Menghapalkan satu demi satu tempat- tempat yang dianggapnya penting sepanjang rute rumah menuju kantor, seperti pom bensin, bengkel motor, juga minimarket.
Seperti yang di tulis di map pinter, sekitar empat puluh menit dengan kecepatan laju motor standar, Satrio sudah berada di seberang sebuah bangunan pabrik bertembok dan bergerbang berwarna abu tua dengan tulisan berwarna emas JONGGRANG FURNI tercetak jelas menempel di sepanjang tembok bangunan pabrik, di sisi gerbang yang tertutup rapat.
Satrio tersenyum dalam hati.
Entah mengapa ada rasa deg- degan dihatinya mengingat besok dia akan memasuki gerbang itu sebagai seorang karyawan baru.
Akan ikut mencari nafkah entah dengan berapa banyak karyawan di balik gerbang itu.
Namun ada kebanggaan juga di hatinya pada dirinya sendiri.
Ini adalah pertama kali dia akan bekerja untuk menafkahi dirinya sendiri.
Terlambat? Maybe....
Tapi tak masalah bagi Satrio.
Lebih baik terlambat kan daripada tidak pernah memulai sama sekali kan????
Dengan senyum kecilnya Satrio memotret sebagus mungkin area depan pabrik itu.
Menampakkan gerbang dan nama perusahaannya, kemudian mengirimkannya kepada mamanya bersama sebuah tulisan " mohon doanya. Mulai besok aku akan mencari nafkah di tempat ini, Ma 😊💪."
Bu Katarina yang sore itu sedang duduk mengupas jeruk di samping suaminya langsung sumringah saat melongok ponsel di depannya yang baru saja membunyikan sebuah notifikasi pesan masuk.

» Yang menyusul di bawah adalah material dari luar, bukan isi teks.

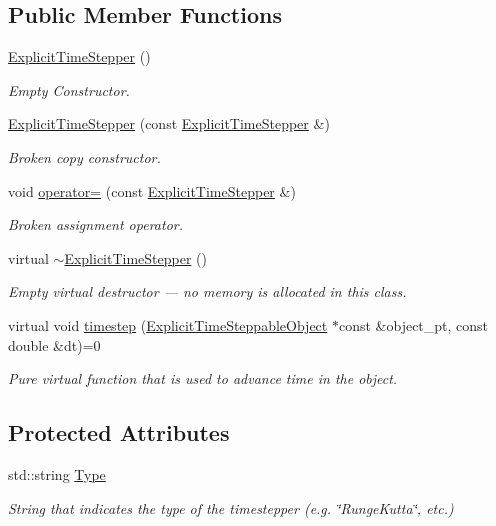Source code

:\subsection*{Public Member Functions}
\begin{DoxyCompactItemize}
\item 
\hyperlink{classoomph_1_1ExplicitTimeStepper_a4b54826f4098eae55da1ee7fd51b634d}{Explicit\+Time\+Stepper} ()
\begin{DoxyCompactList}\small\item\em Empty Constructor. \end{DoxyCompactList}\item 
\hyperlink{classoomph_1_1ExplicitTimeStepper_ab2c6e0a9f8e620f7b3847ad46d297ad2}{Explicit\+Time\+Stepper} (const \hyperlink{classoomph_1_1ExplicitTimeStepper}{Explicit\+Time\+Stepper} \&)
\begin{DoxyCompactList}\small\item\em Broken copy constructor. \end{DoxyCompactList}\item 
void \hyperlink{classoomph_1_1ExplicitTimeStepper_abed621c80844df126c29b8862092cb97}{operator=} (const \hyperlink{classoomph_1_1ExplicitTimeStepper}{Explicit\+Time\+Stepper} \&)
\begin{DoxyCompactList}\small\item\em Broken assignment operator. \end{DoxyCompactList}\item 
virtual \hyperlink{classoomph_1_1ExplicitTimeStepper_a51f659328a57063563b7344c8b9d7737}{$\sim$\+Explicit\+Time\+Stepper} ()
\begin{DoxyCompactList}\small\item\em Empty virtual destructor --- no memory is allocated in this class. \end{DoxyCompactList}\item 
virtual void \hyperlink{classoomph_1_1ExplicitTimeStepper_ab43bbab17960d0f50b8842e996f5c765}{timestep} (\hyperlink{classoomph_1_1ExplicitTimeSteppableObject}{Explicit\+Time\+Steppable\+Object} $\ast$const \&object\+\_\+pt, const double \&dt)=0
\begin{DoxyCompactList}\small\item\em Pure virtual function that is used to advance time in the object. \end{DoxyCompactList}\end{DoxyCompactItemize}
\subsection*{Protected Attributes}
\begin{DoxyCompactItemize}
\item 
std\+::string \hyperlink{classoomph_1_1ExplicitTimeStepper_aa923e120e84dc7cec56d2a50f5b33421}{Type}
\begin{DoxyCompactList}\small\item\em String that indicates the type of the timestepper (e.\+g. \char`\"{}\+Runge\+Kutta\char`\"{}, etc.) \end{DoxyCompactList}\end{DoxyCompactItemize}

Setelah mengulurkan jeruk yang sudah terkupas kepada suaminya, wanita paruh baya berpenampilan tomboy itu pun bergegas meraih ponselnya.
"Satrio ngirimin photo kantornya, Pa." katanya dengan gembira walau matanya langsung berkaca- kaca.
Ada keharuan dari rasa bangga tapi juga iba untuk anaknya yang tengah dia rasakan saat ini.
Sang putra mahkota seorang pengusaha farmasi kelas multi nasional malah harus bekerja di perusahaan orang lain sebagai pegawai kantor biasa.
Tapi dia bangga, anaknya itu tak mengeluh apalagi sampai menolak 'ujian' dari ayahnya itu. Satrio bahkan meminta doanya untuk kelancaran pekerjaan pertamanya.
Bu Katarina sudah menitikkan air matanya saat Pak Susilo ikut melongok melihat photo yang dikirimkan anak sulungnya.
Seulas senyum bangga menghiasi bibirnya walau sangat tipis.
"Dia bisa kerja nggak ya, Pa? Ntar kalau dia dimaki- maki atasannya gimana?" tanya Bu Katarina penuh rasa khawatir.
"Paling dia maki balik." jawab Pak Susilo zantai sambil mengunyah jeruk.
"Bisa dipecat dong?!" seru Bu Katarina.
"Dia udah tua. Tahu attitude juga. Dan ingat, dia lelaki." kata Pak Susilo dengan tatapan memperingatkan istrinya yang selalu saja menganggap anak- anak mereka masih seperti bocah TK yang belum mengerti dunia.
"Papa coba cek itu perusahaan bener nggak." pinta Bu Katarina dengan nada memaksa.
"Buat apa?" tanya Pak Susilo ogah- ogahan.
"Biar kita tahu si Mas kerja di perusahaan bonafit nggak. Biar kita yakin kondisinya terjamin aman dengan gajinya." kata Bu Katarina menjelaskan dengan setengah emosi.
"Dia kan masih nerima limapuluh juta tiap bulan dari kita. Amanlah kalau hidupnya normal kayak karyawan, dengan back up dana segitu." kata Pak Susilo santai.
"Dia mana bisa nyukup- nyukupin uang segitu buat sebulan? Selama ini aja paling nggak dia duaratus juta habisnya." kata Bu Katarina masih dengan emosi.
"Itu karena dia mainnya di tempat- tempat mahal. Makan di tempat mahal, belanja di tempat mahal." sergah Pak Susilo.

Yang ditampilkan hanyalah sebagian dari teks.